Opinião
A crise do Médio Oriente e o risco mundial
Entre os riscos geopolíticos actuais, nenhum supera o do longo arco de instabilidade que se estende do Magrebe à fronteira entre o Afeganistão e o Paquistão. Agora que a Primavera Árabe se transforma numa recordação cada vez mais distante, a instabilidade ao longo deste arco vai-se aprofundando.
Com efeito, de entre os três países onde inicialmente surgiu a Primavera Árabe, a Líbia tornou-se um Estado em decadência, o Egipto regressou ao domínio autoritário e a Tunísia está a ficar cada vez mais desestabilizada, económica e politicamente, por ataques terroristas.
A violência e a instabilidade do Norte de África está agora a estender-se para a África Subsaariana, com o Sahel - uma das regiões mais pobres do mundo e ambientalmente mais prejudicadas - agora sob controlo do jihadismo, que está também a infiltrar-se na região oriental do Corno de África. E, tal como na Líbia, as guerras civis estão no seu apogeu no Iraque, na Síria, no Iémen e na Somália, que se assemelham cada vez mais a Estados decadentes.
As turbulências na região (que os Estados Unidos e os seus aliados - na busca de uma mudança de regime no Iraque, na Líbia, na Síria, no Egipto e noutros locais - ajudaram a alimentar) estão também a comprometer Estados que anteriormente eram seguros. O afluxo de refugiados da Síria e do Iraque está a desestabilizar a Jordânia, o Líbano e agora até a Turquia, que está a ficar um Estado cada vez mais autoritário sob a presidência de Recep Tayyip Erdogan. Enquanto isso, com o conflito entre Israel e os palestinianos por resolver, o Hamas em Gaza e o Hezbollah no Líbano representam uma ameaça crónica de confrontos violentos com Israel.

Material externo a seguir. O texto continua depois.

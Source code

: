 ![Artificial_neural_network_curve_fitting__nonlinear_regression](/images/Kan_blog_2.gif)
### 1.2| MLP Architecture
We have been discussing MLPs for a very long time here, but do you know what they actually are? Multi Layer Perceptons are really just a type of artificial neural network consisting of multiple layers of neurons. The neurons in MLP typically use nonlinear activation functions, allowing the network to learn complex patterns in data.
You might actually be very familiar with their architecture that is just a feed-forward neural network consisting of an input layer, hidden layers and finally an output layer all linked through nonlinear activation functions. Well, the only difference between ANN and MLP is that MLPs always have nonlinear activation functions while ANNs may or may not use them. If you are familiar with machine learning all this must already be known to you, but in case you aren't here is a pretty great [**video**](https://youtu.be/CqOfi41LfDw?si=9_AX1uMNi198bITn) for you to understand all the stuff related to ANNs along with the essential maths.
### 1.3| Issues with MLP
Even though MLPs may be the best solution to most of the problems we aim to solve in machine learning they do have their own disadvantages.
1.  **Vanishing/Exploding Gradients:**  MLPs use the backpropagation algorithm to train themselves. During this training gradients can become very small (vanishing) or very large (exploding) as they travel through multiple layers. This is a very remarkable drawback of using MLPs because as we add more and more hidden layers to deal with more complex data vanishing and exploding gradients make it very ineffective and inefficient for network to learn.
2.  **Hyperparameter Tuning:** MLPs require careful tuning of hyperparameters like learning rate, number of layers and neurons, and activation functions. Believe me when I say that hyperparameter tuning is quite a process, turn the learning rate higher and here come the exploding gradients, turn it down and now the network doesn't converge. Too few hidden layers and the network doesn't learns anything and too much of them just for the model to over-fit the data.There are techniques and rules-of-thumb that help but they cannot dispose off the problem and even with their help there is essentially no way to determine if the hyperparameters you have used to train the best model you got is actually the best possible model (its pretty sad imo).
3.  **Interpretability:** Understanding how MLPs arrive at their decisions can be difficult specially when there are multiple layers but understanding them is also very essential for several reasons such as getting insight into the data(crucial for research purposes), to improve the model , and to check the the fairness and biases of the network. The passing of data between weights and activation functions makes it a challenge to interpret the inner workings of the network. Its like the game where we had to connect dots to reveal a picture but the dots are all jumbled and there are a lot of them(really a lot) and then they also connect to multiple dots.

Neste instável contexto regional, uma grande luta pelo domínio regional entre a Arábia Saudita sunita e o Irão xiita decorre de forma violenta no Iraque, na Síria, no Iémen, no Bahrein e no Líbano. E apesar de o recente acordo nuclear com o Irão poder reduzir o risco de proliferação, o levantamento das sanções económicas contra Teerão vai fornecer aos seus líderes mais recursos financeiros para apoiarem os seus mandatários xiitas. Mais para oriente, o Afeganistão (onde os ressurgentes talibãs poderão regressar ao poder) e o Paquistão (onde os islamitas locais representam uma contínua ameaça à segurança) estão em risco de se transformar em Estados semidesestruturados.
E, no entanto, notavelmente, mesmo enquanto grande parte da região começou a inflamar-se, os preços do petróleo caíram. No passado, a instabilidade geopolítica na região fez desencadear três recessões mundiais. Em 1973, a Guerra do Yom Kippur entre Israel e os Estados Árabes levou a um embargo petrolífero que fez triplicar os preços do crude e provocou a estagflação (elevado desemprego aliado à inflação) de 1974-1975. A revolução iraniana de 1979 levou a outro embargo e a um choque nos preços do petróleo que desencadeou a estagflação de 1980-1982. E a invasão do Koweit em 1990 provocou mais uma escalada das cotações do crude que levou à recessão nos EUA e em todo o mundo de 1990-1991.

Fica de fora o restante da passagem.